> _REQUIREMENT_: Output each line exactly as written, from the first line of the records to the line bearing "## Registering Tasks", inclusive, while leaving every picture out.

> _DATA FOR THE TASK_:
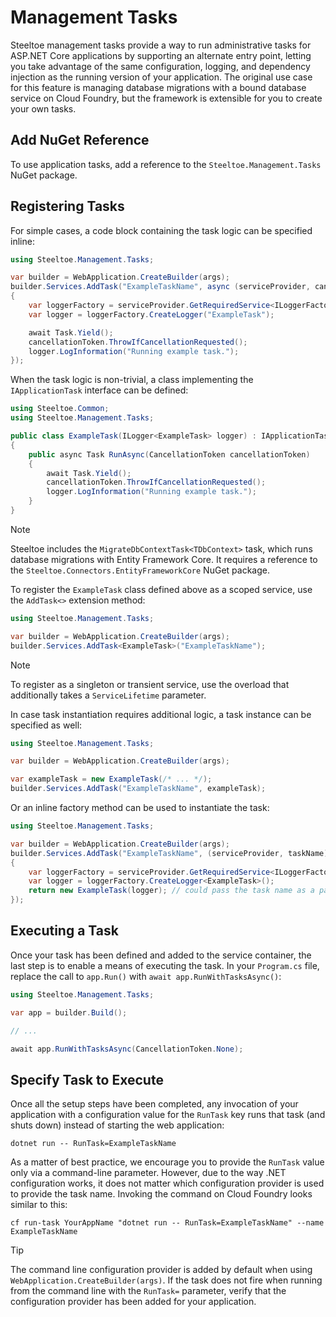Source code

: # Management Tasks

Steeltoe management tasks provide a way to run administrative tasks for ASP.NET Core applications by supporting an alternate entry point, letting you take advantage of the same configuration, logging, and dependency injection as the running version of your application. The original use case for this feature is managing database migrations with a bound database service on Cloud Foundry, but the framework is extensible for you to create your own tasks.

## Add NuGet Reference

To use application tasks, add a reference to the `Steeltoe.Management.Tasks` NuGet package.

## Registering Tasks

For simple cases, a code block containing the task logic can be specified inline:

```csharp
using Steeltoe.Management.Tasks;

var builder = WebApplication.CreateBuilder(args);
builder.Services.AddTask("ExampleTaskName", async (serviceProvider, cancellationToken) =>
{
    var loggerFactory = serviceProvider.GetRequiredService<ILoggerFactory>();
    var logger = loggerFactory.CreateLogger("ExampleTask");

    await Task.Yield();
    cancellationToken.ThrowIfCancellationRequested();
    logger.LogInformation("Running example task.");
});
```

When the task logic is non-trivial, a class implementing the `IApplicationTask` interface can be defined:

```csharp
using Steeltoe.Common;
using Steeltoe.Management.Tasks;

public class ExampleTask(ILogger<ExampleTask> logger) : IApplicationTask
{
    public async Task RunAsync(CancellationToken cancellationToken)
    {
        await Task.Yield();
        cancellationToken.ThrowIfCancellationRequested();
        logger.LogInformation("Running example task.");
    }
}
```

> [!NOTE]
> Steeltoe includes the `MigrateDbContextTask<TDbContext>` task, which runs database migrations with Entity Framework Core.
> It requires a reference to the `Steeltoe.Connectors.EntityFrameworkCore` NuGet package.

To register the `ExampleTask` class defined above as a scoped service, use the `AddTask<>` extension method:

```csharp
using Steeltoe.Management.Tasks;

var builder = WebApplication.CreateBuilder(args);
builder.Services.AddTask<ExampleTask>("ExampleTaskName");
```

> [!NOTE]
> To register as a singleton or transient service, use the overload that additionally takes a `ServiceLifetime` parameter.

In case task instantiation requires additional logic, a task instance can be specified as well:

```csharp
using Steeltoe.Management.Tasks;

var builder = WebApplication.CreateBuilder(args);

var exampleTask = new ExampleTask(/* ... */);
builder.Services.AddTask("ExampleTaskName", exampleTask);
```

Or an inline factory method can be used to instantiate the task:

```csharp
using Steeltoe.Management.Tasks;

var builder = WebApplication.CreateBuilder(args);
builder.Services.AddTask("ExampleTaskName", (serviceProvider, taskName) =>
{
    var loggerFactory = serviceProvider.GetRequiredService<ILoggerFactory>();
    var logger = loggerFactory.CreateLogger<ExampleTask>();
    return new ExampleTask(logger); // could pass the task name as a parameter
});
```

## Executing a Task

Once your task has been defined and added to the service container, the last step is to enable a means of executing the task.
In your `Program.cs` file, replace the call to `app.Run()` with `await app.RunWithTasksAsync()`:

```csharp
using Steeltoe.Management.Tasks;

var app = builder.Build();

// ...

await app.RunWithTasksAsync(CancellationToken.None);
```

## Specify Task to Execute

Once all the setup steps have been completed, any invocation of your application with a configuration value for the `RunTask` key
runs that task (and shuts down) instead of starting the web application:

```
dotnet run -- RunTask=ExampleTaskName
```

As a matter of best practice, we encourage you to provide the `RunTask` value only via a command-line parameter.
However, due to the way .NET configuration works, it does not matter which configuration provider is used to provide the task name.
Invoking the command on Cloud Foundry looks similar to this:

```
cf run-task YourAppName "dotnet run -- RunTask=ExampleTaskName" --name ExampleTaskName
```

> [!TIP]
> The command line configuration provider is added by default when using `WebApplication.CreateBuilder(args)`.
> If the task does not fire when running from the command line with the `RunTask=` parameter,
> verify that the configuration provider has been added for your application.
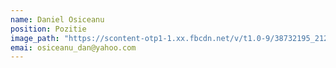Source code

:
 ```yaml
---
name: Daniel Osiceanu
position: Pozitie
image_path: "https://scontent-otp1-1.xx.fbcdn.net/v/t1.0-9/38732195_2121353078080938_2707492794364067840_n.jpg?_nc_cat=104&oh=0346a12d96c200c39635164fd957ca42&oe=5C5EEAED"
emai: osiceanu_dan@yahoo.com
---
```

> _OUTPUT OF THE TASK_:
Source code

: # Management Tasks

Steeltoe management tasks provide a way to run administrative tasks for ASP.NET Core applications by supporting an alternate entry point, letting you take advantage of the same configuration, logging, and dependency injection as the running version of your application. The original use case for this feature is managing database migrations with a bound database service on Cloud Foundry, but the framework is extensible for you to create your own tasks.

## Add NuGet Reference

To use application tasks, add a reference to the `Steeltoe.Management.Tasks` NuGet package.

## Registering Tasks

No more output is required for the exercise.